Squamous cysts. Squamous cysts were lined by welldifferentiated, stratified squamous epithelium with a central keratin accumulation. These lesions were sharply demarcated, except in those areas in which metaplasia extended into adjacent alveoli. The squamous epithelium had few mitotic figures, and dysplasia was absent. The lesion appeared to grow by keratin accumulation and peripheral extension of metaplasia into adjacent alveolar spaces.

The first squamous cyst was observed in an HDE female at approximately 19 months. The first lesion was observed in the other gender and exposure groups from 20 months to the final sacrifice. The prevalence of squamous cysts in each exposure group and gender is shown in Table 7 . The prevalence of squamous cysts was significantly higher at the high exposure levels than at the low exposure levels. The number of female rats with squamous cysts (37) was greater than the number of male rats with cysts (10). However, the cysts were observed in 20 of the female rats after 24 months of exposure.

For most of the nonneoplastic lesions, similar results were obtained for both genders. The probability of a higher score was statistically significant for the higher exposure concentration and for exposure to DE. This is shown in Table 8 by the odds ratios and the 95% confidence intervals that do not include 1.0. The only lesions that were not more severe in DE-exposed than in CB-exposed rats were focal fibrosis and squamous metaplasia. For focal fibrosis, the difference between exposure to DE and CB was marginally significant with DE causing a greater response in females (p = 0.05) and a lesser response in males (p = 0.05). For squamous metaplasia, the difference between exposure to DE and CB " The odds of the higher exposure concentration to the lower exposure concentration and the odds of DE exposure to CB exposure. The two odds ratios were estimated at the same time in a polychotomous logistic regression model while also having a linear term for time on study. When the 95% confidence interval (CI) does not include 1, then the results for the exposure concentrations or exposure materials are significantly different from each other at p = 0.05.

was not significant in females (p = 0.62) or males (p = 0.75).
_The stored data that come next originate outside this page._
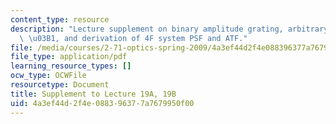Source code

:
 ```yaml
---
content_type: resource
description: "Lecture supplement on binary amplitude grating, arbitrary duty cycle\
  \ \u03B1, and derivation of 4F system PSF and ATF."
file: /media/courses/2-71-optics-spring-2009/4a3ef44d2f4e088396377a7679950f00_MIT2_71S09_supp19.pdf
file_type: application/pdf
learning_resource_types: []
ocw_type: OCWFile
resourcetype: Document
title: Supplement to Lecture 19A, 19B
uid: 4a3ef44d-2f4e-0883-9637-7a7679950f00
---
```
The coefficients of the logistic regression model for squamous cysts are shown in Table 9 . The coefficients of slope for the response to either CB or DE were significantly increased compared to controls for females (p < 0.001) and for males (p < 0.001). There were no significant differences between the coefficients of slopes for the DE or CB responses for females (p = 0.7) or males (p = 0.2).
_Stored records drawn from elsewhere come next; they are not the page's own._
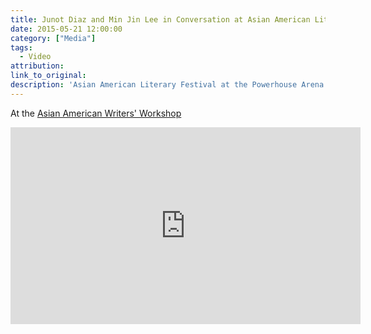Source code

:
 ```yaml
---
title: Junot Diaz and Min Jin Lee in Conversation at Asian American Literary Festival (VIDEO)
date: 2015-05-21 12:00:00
category: ["Media"]
tags:
  - Video
attribution:
link_to_original:
description: 'Asian American Literary Festival at the Powerhouse Arena on October 29, 2011'
---
```



At the [Asian American Writers' Workshop](http://aaww.org/)

<iframe width="560" height="315" src="https://www.youtube.com/embed/DuXGDE6tolY" frameborder="0" allowfullscreen=""></iframe>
Neoplastic lung lesions. All primary lung neoplasms appeared to arise from the parenchyma; none appeared to arise from the conducting airways. Some smaller adenomas could be seen to arise from the parenchyma adjacent to the proximal alveolar ducts, the area where alveolar epithelial hyperplasia was most commonly located. Three key features differentiated the adenomas from foci of hyperplasia:

(1) adenomas exhibited uniform, regular cells causing distortion of the alveolar architecture; (2) adenomas were unitized, discrete structures; and (3) adenomas exhibited an expansive growth that sometimes caused compression of the surrounding lung. The adenocarcinomas were differentiated from adenomas by their cellular anaplasia, invasion, in some cases, of lymphatics, blood vessels, or bronchial walls, and metastasis to regional lymph nodes.

There was evidence that the pathogenesis of adenomas and adenocarcinomas formed a continuum which began with alveolar epithelial hyperplasia. In some cases, the adenomas and adenocarcinomas were surrounded by epithelial hyperplasia. Several adenocarcinomas appeared to arise within adenomas, and the morphological features of the neoplasms suggested that they arose from alveolar epithelium. Also, the prevalence of alveolar epithelial hyperplasia increased much earlier than the prevalence of adenocarcinomas. The location of the squamous cell carcinomas and the observation of squamous metaplasia in the alveolar region suggested that the squamous cell carcinomas arose from alveolar epithelium, but a benign squamous neoplasm linking metaplasia and carcinoma was not evident. The first squamous cell carcinomas occurred before squamous metaplasia of alveolar epithelium or squamous cysts were observed.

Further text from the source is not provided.